Part 2 - Handling Spaces, Repetition

Recap

In the previous chapter we defined a parser that could identify the different parts of an addition, separate out the numbers, and return their sum:

>>> from lepl import *
>>> number = Real() >> float
>>> add = number & ~Literal('+') & number > sum
>>> add.parse('12+30')
[42.0]

(remember that I will not repeat the import statement in the examples below).

An obvious problem with this parser is that it does not handle spaces:

>>> add.parse('12 + 30')
[...]
lepl.stream.maxdepth.FullFirstMatchException: The match failed in <string> at '+ 30' (line 1, character 4).

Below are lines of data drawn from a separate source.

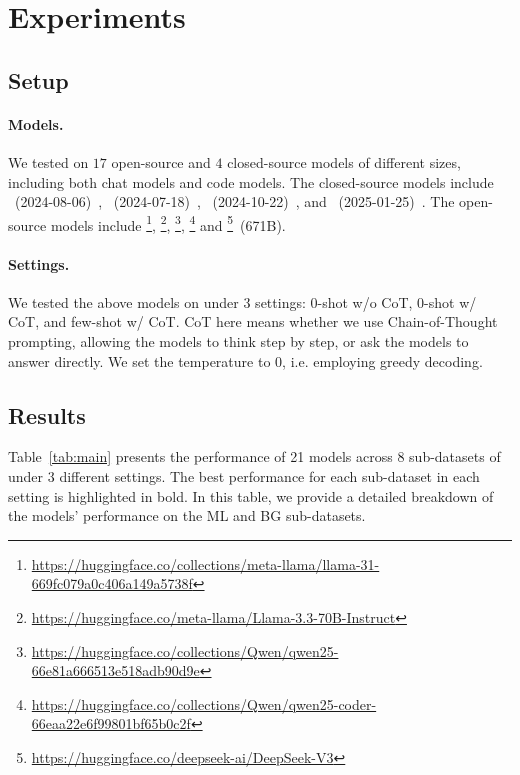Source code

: \section{Experiments}



\subsection{Setup}

\paragraph{Models.} We tested \bench on $17$ open-source and $4$ closed-source models of different sizes, including both chat models and code models. The closed-source models include ~(2024-08-06)~\citep{openai2024gpt4o}, ~(2024-07-18)~\citep{openai2024gpt4omini}, ~(2024-10-22)~\citep{anthropic2024claude35}, and ~(2025-01-25)~\citep{qwen25}. The open-source models include \footnote{\url{https://huggingface.co/collections/meta-llama/llama-31-669fc079a0c406a149a5738f}}, \footnote{\url{https://huggingface.co/meta-llama/Llama-3.3-70B-Instruct}}, \footnote{\url{https://huggingface.co/collections/Qwen/qwen25-66e81a666513e518adb90d9e}}, \footnote{\url{https://huggingface.co/collections/Qwen/qwen25-coder-66eaa22e6f99801bf65b0c2f}} and \footnote{\url{https://huggingface.co/deepseek-ai/DeepSeek-V3}}~(671B).

\paragraph{Settings.} We tested the above models on \bench under 3 settings: 0-shot w/o CoT, 0-shot w/ CoT, and few-shot w/ CoT. CoT here means whether we use Chain-of-Thought~\citep{wei2022chain} prompting, allowing the models to think step by step, or ask the models to answer directly. We set the temperature to $0$, i.e. employing greedy decoding.

\subsection{Results}

Table~\ref{tab:main} presents the performance of 21 models across 8 sub-datasets of \bench under 3 different settings. The best performance for each sub-dataset in each setting is highlighted in bold. In this table, we provide a detailed breakdown of the models' performance on the ML and BG sub-datasets.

So in this section we’ll look at the various ways we can handle spaces (and learn more about other features of Lepl along the way).

Explicit Spaces

The simplest way to handle spaces is to add them to the parser. Lepl includes the Space() matcher which recognises a single space:

>>> number = Real() >> float
>>> add = number & ~Space() & ~Literal('+') & ~Space() & number > sum
>>> add.parse('12 + 30')
[42.0]

But now our parser won’t work without spaces!

>>> add.parse('12+30')
[...]
lepl.stream.maxdepth.FullFirstMatchException: The match failed in <string> at '30' (line 1, character 4).

The Star Matcher

To fix the problem described above, where we can match only a single space, we would like to match any number of spaces. There are various ways of doing this. If you are used to using regular expressions you may realise that this is what the “*” symbol does. And in Lepl we have something similar.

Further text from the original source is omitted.